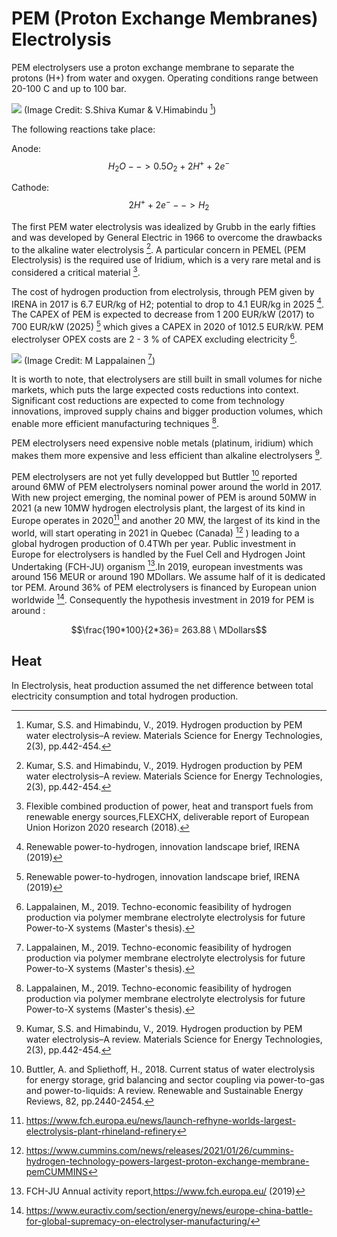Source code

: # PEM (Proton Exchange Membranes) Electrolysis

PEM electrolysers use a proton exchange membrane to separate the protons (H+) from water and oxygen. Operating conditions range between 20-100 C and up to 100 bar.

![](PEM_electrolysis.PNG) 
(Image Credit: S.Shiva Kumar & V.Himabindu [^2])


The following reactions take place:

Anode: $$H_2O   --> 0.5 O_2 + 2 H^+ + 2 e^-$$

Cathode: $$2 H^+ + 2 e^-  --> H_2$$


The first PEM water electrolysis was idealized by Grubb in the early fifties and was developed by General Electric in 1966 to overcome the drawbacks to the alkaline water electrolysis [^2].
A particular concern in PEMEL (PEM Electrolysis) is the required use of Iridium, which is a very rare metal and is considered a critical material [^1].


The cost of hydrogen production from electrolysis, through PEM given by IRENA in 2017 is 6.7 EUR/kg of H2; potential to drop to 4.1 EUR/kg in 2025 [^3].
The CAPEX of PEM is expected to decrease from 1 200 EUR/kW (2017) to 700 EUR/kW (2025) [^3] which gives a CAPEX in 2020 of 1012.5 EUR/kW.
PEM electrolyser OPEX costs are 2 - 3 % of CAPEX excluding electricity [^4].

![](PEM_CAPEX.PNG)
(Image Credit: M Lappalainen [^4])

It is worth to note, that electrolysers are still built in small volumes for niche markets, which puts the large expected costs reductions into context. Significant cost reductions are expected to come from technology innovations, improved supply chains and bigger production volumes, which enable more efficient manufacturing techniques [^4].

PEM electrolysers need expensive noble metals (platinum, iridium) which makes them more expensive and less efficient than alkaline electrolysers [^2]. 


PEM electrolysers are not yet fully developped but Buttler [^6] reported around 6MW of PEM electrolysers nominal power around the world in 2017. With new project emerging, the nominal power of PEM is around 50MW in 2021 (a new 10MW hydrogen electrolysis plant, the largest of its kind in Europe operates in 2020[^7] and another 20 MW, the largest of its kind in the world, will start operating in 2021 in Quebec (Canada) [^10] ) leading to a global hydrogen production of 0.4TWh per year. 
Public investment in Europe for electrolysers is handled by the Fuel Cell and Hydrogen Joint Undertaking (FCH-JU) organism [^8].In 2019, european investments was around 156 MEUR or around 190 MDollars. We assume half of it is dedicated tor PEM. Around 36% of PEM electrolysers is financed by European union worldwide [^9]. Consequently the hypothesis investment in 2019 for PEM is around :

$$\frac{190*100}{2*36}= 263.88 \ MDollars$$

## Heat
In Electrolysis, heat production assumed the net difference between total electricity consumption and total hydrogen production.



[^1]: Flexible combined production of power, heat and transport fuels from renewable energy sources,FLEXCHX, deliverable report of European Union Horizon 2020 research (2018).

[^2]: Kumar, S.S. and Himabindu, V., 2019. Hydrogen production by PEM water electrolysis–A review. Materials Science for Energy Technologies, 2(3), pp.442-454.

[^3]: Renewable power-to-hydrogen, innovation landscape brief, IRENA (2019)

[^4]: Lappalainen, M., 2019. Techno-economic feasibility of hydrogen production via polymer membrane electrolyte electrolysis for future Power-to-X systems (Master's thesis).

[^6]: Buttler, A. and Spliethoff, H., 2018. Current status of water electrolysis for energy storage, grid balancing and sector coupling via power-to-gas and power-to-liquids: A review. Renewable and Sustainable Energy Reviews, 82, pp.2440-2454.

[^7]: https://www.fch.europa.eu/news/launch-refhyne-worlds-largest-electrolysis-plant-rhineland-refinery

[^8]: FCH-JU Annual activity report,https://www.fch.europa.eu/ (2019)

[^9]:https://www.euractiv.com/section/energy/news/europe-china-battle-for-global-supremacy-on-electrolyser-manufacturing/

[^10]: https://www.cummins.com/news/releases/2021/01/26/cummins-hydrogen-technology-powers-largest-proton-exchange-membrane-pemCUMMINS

==================================================

-- WHAT YOU SHOULD DO --
From the first record above to the last, output each one exactly and omit the pictures.

-- OUTPUT FOR THIS EXERCISE --
Source code

: # PEM (Proton Exchange Membranes) Electrolysis

PEM electrolysers use a proton exchange membrane to separate the protons (H+) from water and oxygen. Operating conditions range between 20-100 C and up to 100 bar.

![](PEM_electrolysis.PNG) 
(Image Credit: S.Shiva Kumar & V.Himabindu [^2])


The following reactions take place:

Anode: $$H_2O   --> 0.5 O_2 + 2 H^+ + 2 e^-$$

Cathode: $$2 H^+ + 2 e^-  --> H_2$$


The first PEM water electrolysis was idealized by Grubb in the early fifties and was developed by General Electric in 1966 to overcome the drawbacks to the alkaline water electrolysis [^2].
A particular concern in PEMEL (PEM Electrolysis) is the required use of Iridium, which is a very rare metal and is considered a critical material [^1].


The cost of hydrogen production from electrolysis, through PEM given by IRENA in 2017 is 6.7 EUR/kg of H2; potential to drop to 4.1 EUR/kg in 2025 [^3].
The CAPEX of PEM is expected to decrease from 1 200 EUR/kW (2017) to 700 EUR/kW (2025) [^3] which gives a CAPEX in 2020 of 1012.5 EUR/kW.
PEM electrolyser OPEX costs are 2 - 3 % of CAPEX excluding electricity [^4].

![](PEM_CAPEX.PNG)
(Image Credit: M Lappalainen [^4])

It is worth to note, that electrolysers are still built in small volumes for niche markets, which puts the large expected costs reductions into context. Significant cost reductions are expected to come from technology innovations, improved supply chains and bigger production volumes, which enable more efficient manufacturing techniques [^4].

PEM electrolysers need expensive noble metals (platinum, iridium) which makes them more expensive and less efficient than alkaline electrolysers [^2]. 


PEM electrolysers are not yet fully developped but Buttler [^6] reported around 6MW of PEM electrolysers nominal power around the world in 2017. With new project emerging, the nominal power of PEM is around 50MW in 2021 (a new 10MW hydrogen electrolysis plant, the largest of its kind in Europe operates in 2020[^7] and another 20 MW, the largest of its kind in the world, will start operating in 2021 in Quebec (Canada) [^10] ) leading to a global hydrogen production of 0.4TWh per year. 
Public investment in Europe for electrolysers is handled by the Fuel Cell and Hydrogen Joint Undertaking (FCH-JU) organism [^8].In 2019, european investments was around 156 MEUR or around 190 MDollars. We assume half of it is dedicated tor PEM. Around 36% of PEM electrolysers is financed by European union worldwide [^9]. Consequently the hypothesis investment in 2019 for PEM is around :

$$\frac{190*100}{2*36}= 263.88 \ MDollars$$

## Heat
In Electrolysis, heat production assumed the net difference between total electricity consumption and total hydrogen production.



[^1]: Flexible combined production of power, heat and transport fuels from renewable energy sources,FLEXCHX, deliverable report of European Union Horizon 2020 research (2018).

[^2]: Kumar, S.S. and Himabindu, V., 2019. Hydrogen production by PEM water electrolysis–A review. Materials Science for Energy Technologies, 2(3), pp.442-454.

[^3]: Renewable power-to-hydrogen, innovation landscape brief, IRENA (2019)

[^4]: Lappalainen, M., 2019. Techno-economic feasibility of hydrogen production via polymer membrane electrolyte electrolysis for future Power-to-X systems (Master's thesis).

[^6]: Buttler, A. and Spliethoff, H., 2018. Current status of water electrolysis for energy storage, grid balancing and sector coupling via power-to-gas and power-to-liquids: A review. Renewable and Sustainable Energy Reviews, 82, pp.2440-2454.

[^7]: https://www.fch.europa.eu/news/launch-refhyne-worlds-largest-electrolysis-plant-rhineland-refinery

[^8]: FCH-JU Annual activity report,https://www.fch.europa.eu/ (2019)

[^9]:https://www.euractiv.com/section/energy/news/europe-china-battle-for-global-supremacy-on-electrolyser-manufacturing/

[^10]: https://www.cummins.com/news/releases/2021/01/26/cummins-hydrogen-technology-powers-largest-proton-exchange-membrane-pemCUMMINS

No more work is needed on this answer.